Choć decyzja miała charakter czysto deklaratywny i formalnie nie pociąga za sobą żadnych skutków prawnych, to sam fakt jej przegłosowania wyraźnie pokazuje, jak bardzo na linii Izdebnik–Lanckorona iskrzy. Bezpośrednim impulsem do wyrażenia woli odłączenia była rezygnacja władz gminy z budowy basenu przyszkolnego w Izdebniku – inwestycji, która miała znaczenie zarówno symboliczne, jak i funkcjonalne. Dla wielu mieszkańców był to kolejny dowód na marginalizowanie ich miejscowości w strukturach gminy.

Zwolennicy secesji podnoszą argumenty ekonomiczne. Jak przekonywano podczas zebrania, Izdebnik generuje dla gminy Lanckorona nawet 18 milionów złotych wpływów rocznie. Ich zdaniem, skoro miejscowość wnosi tak znaczący wkład do budżetu, powinna mieć proporcjonalny udział w planowaniu inwestycji i rozwoju infrastrukturalnym. W przypadku braku zainteresowania ze strony sąsiednich gmin, możliwe miałoby być utworzenie nowej jednostki – samodzielnej gminy Izdebnik.

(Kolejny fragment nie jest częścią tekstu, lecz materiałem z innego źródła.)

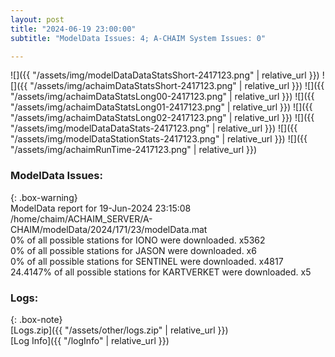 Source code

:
 ```yaml
---
layout: post
title: "2024-06-19 23:00:00"
subtitle: "ModelData Issues: 4; A-CHAIM System Issues: 0"

---
```


![]({{ "/assets/img/modelDataDataStatsShort-2417123.png" | relative_url }})
![]({{ "/assets/img/achaimDataStatsShort-2417123.png" | relative_url }})
![]({{ "/assets/img/achaimDataStatsLong00-2417123.png" | relative_url }})
![]({{ "/assets/img/achaimDataStatsLong01-2417123.png" | relative_url }})
![]({{ "/assets/img/achaimDataStatsLong02-2417123.png" | relative_url }})
![]({{ "/assets/img/modelDataDataStats-2417123.png" | relative_url }})
![]({{ "/assets/img/modelDataStationStats-2417123.png" | relative_url }})
![]({{ "/assets/img/achaimRunTime-2417123.png" | relative_url }})


### ModelData Issues:  
  
{: .box-warning}  
 ModelData report for 19-Jun-2024 23:15:08   
 /home/chaim/ACHAIM_SERVER/A-CHAIM/modelData/2024/171/23/modelData.mat   
 0% of all possible stations for IONO were downloaded. x5362   
 0% of all possible stations for JASON were downloaded. x6   
 0% of all possible stations for SENTINEL were downloaded. x4817   
 24.4147% of all possible stations for KARTVERKET were downloaded. x5   
  


### Logs:  
  
{: .box-note}  
[Logs.zip]({{ "/assets/other/logs.zip" | relative_url }})  
[Log Info]({{ "/logInfo" | relative_url }})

Choć tezy te brzmią donośnie, warto spojrzeć na sprawę z chłodnym dystansem. Wniosek o odłączenie przegłosowano jednym głosem przewagi, co w żaden sposób nie spełnia wymogów ustawowych dotyczących konsultacji społecznych. Co więcej, zgodnie z prawem, zmiany w podziale administracyjnym muszą być poprzedzone szerokimi analizami, uzasadnieniem finansowym i formalnym wnioskiem do wojewody, a następnie decyzją Rady Ministrów.

Pomysł wywołał zresztą różne reakcje – od rozbawienia po głębokie zaniepokojenie. Pojawiły się głosy, że to wyraz frustracji, politycznego niezadowolenia i lokalnych napięć. Jednak niezależnie od tonu, w jakim wypowiadano się o tej sprawie. Pozostaje pytanie, czy cała „akcja” utworzenia osobnej gminy jest działaniem na korzyść społeczności czy tylko polityczna hucpą mającą wywołać zamieszanie?